1. Daily PrEP. One tablet is taken daily. It is preferable for it to be taken with food.5 For PrEP to be effective, adherence to therapy is essential. When commencing PreP therapy, drug levels must be high enough to prevent infection. To ensure this:
For vaginal sex, PrEP must be taken for seven days before sex and one tablet taken daily thereafter.8
Patients should be advised that missing doses of the drug can increase their chances of becoming infected with HIV. If a dose is missed within 12 hours of the time it is usually taken, the dose should be taken straight away and the next dose at the usual time. If the tablet is taken over 12 hours from the usual time, the dose should be disregarded and the next dose taken at its usual time.7
2. Event-based dosing (EBD) is only suitable for anal sex. Two tablets are taken two-to-24 hours before anal sex and a single tablet taken at 24 and 48 hours following sex. Although less studies have been carried out on this dosing regimen, the iPERGAY study has shown this as an effective method.
Emtricitabine/tenofovir is generally well tolerated. Commonly-reported adverse effects include headache, diarrhoea and nausea. These usually subside after a few weeks of taking the medication. More seriously, renal failure, renal impairment and elevated creatinine have been reported following use of PrEP. For this reason, careful monitoring is required. The effects have been shown to reverse when the medication is stopped. Those aged over 40 years are most likely to be affected. Concurrent administration with nephrotoxic drugs should be avoided. There have been some reports of reduced bone mineral density by 1-to-2 per cent in uninfected individuals receiving PrEP. This adverse effect has also been shown to reverse when PrEP is stopped.4
Advice for taking PrEP
Individuals taking PrEP should be counselled on the following:
- The dose of PrEP, which in most cases will be one tablet once daily, taken at roughly the same time each day.

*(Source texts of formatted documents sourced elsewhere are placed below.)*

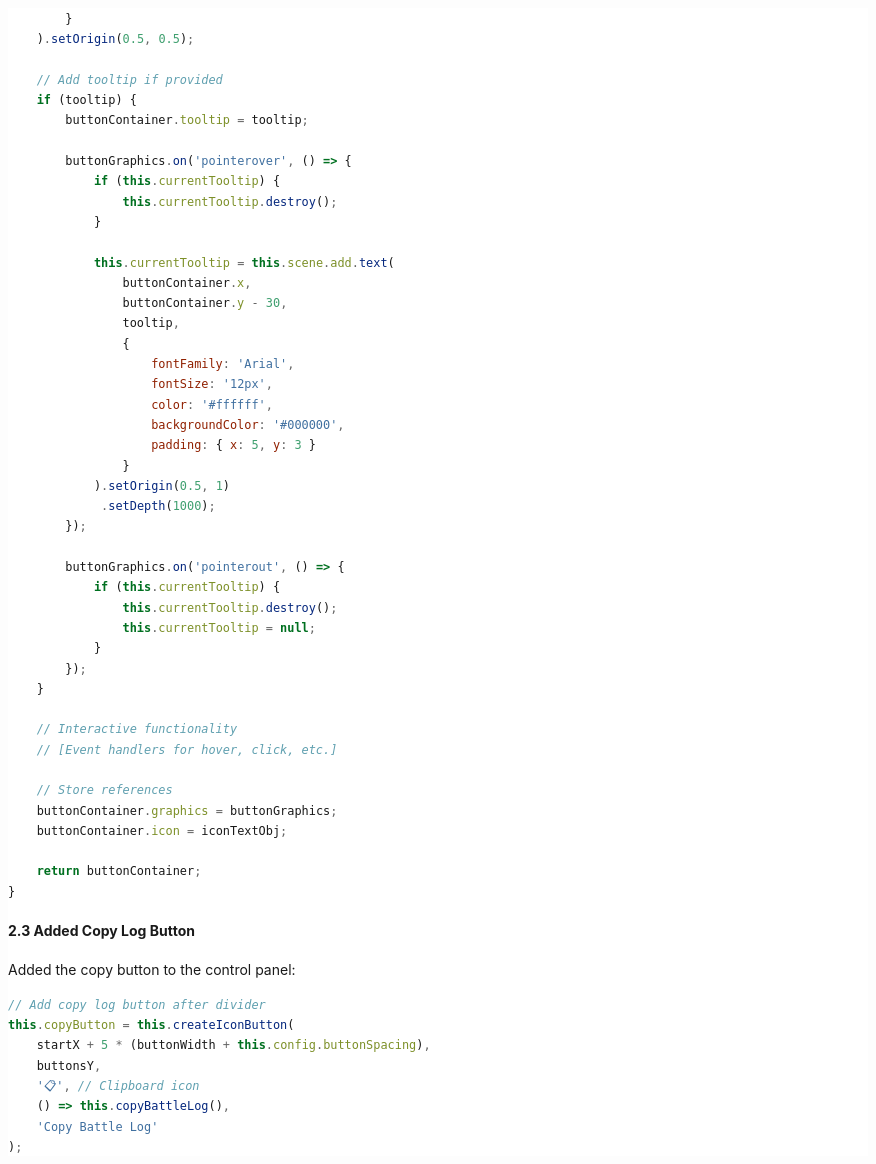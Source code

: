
 ```javascript
        }
    ).setOrigin(0.5, 0.5);
    
    // Add tooltip if provided
    if (tooltip) {
        buttonContainer.tooltip = tooltip;
        
        buttonGraphics.on('pointerover', () => {
            if (this.currentTooltip) {
                this.currentTooltip.destroy();
            }
            
            this.currentTooltip = this.scene.add.text(
                buttonContainer.x,
                buttonContainer.y - 30,
                tooltip,
                {
                    fontFamily: 'Arial',
                    fontSize: '12px',
                    color: '#ffffff',
                    backgroundColor: '#000000',
                    padding: { x: 5, y: 3 }
                }
            ).setOrigin(0.5, 1)
             .setDepth(1000);
        });
        
        buttonGraphics.on('pointerout', () => {
            if (this.currentTooltip) {
                this.currentTooltip.destroy();
                this.currentTooltip = null;
            }
        });
    }
    
    // Interactive functionality
    // [Event handlers for hover, click, etc.]
    
    // Store references
    buttonContainer.graphics = buttonGraphics;
    buttonContainer.icon = iconTextObj;
    
    return buttonContainer;
}
```

#### 2.3 Added Copy Log Button

Added the copy button to the control panel:

```javascript
// Add copy log button after divider
this.copyButton = this.createIconButton(
    startX + 5 * (buttonWidth + this.config.buttonSpacing),
    buttonsY,
    '📋', // Clipboard icon
    () => this.copyBattleLog(),
    'Copy Battle Log'
);
```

- The importance of adherence to the medication — this has been demonstrated by measurable drugs levels in the blood. Even though this education piece will most likely be delivered by the prescriber on initiation of PrEP, it is advised that the importance of adherence is highlighted with each dispensing of the medication.
- Advise the patient on what to do if a dose is missed.
- Advise the patient what to do if they vomit — if vomiting occurs less than one hour after taking PrEP, they should take another tablet. A second tablet is not required if they vomit more than one hour after taking PrEP.
Although PrEP has been shown to be highly effective if taken correctly, patients are recommended to always use a condom during sex. This not only reduces the risk of HIV infection further, but also protects against other STIs. Full screening for STIs should be carried out every three months. Individuals should be encouraged to find out the HIV status of their partners.
Patients should be reminded about the importance of ongoing monitoring whilst taking PrEP. Testing for HIV and STIs is carried out every three months. Renal function and testing for hepatitis C may be carried out every six-to-12 months.
If asked about taking PrEP during pregnancy, advise that there is limited information available for taking PrEP during pregnancy. However, there has been no indication of PrEP-related complications in pregnancy to date. For a pregnant woman whose risk of HIV infection is high and therefore has the potential to pass the virus to the foetus, it may be appropriate to take PrEP. A risk assessment would have to be carried out by the prescriber and an informed decision made by the individual before taking PrEP during pregnancy.4
PrEP is not currently reimbursed by the Health Service Executive (HSE) and therefore is not available under the GMS or Drugs Payment Scheme.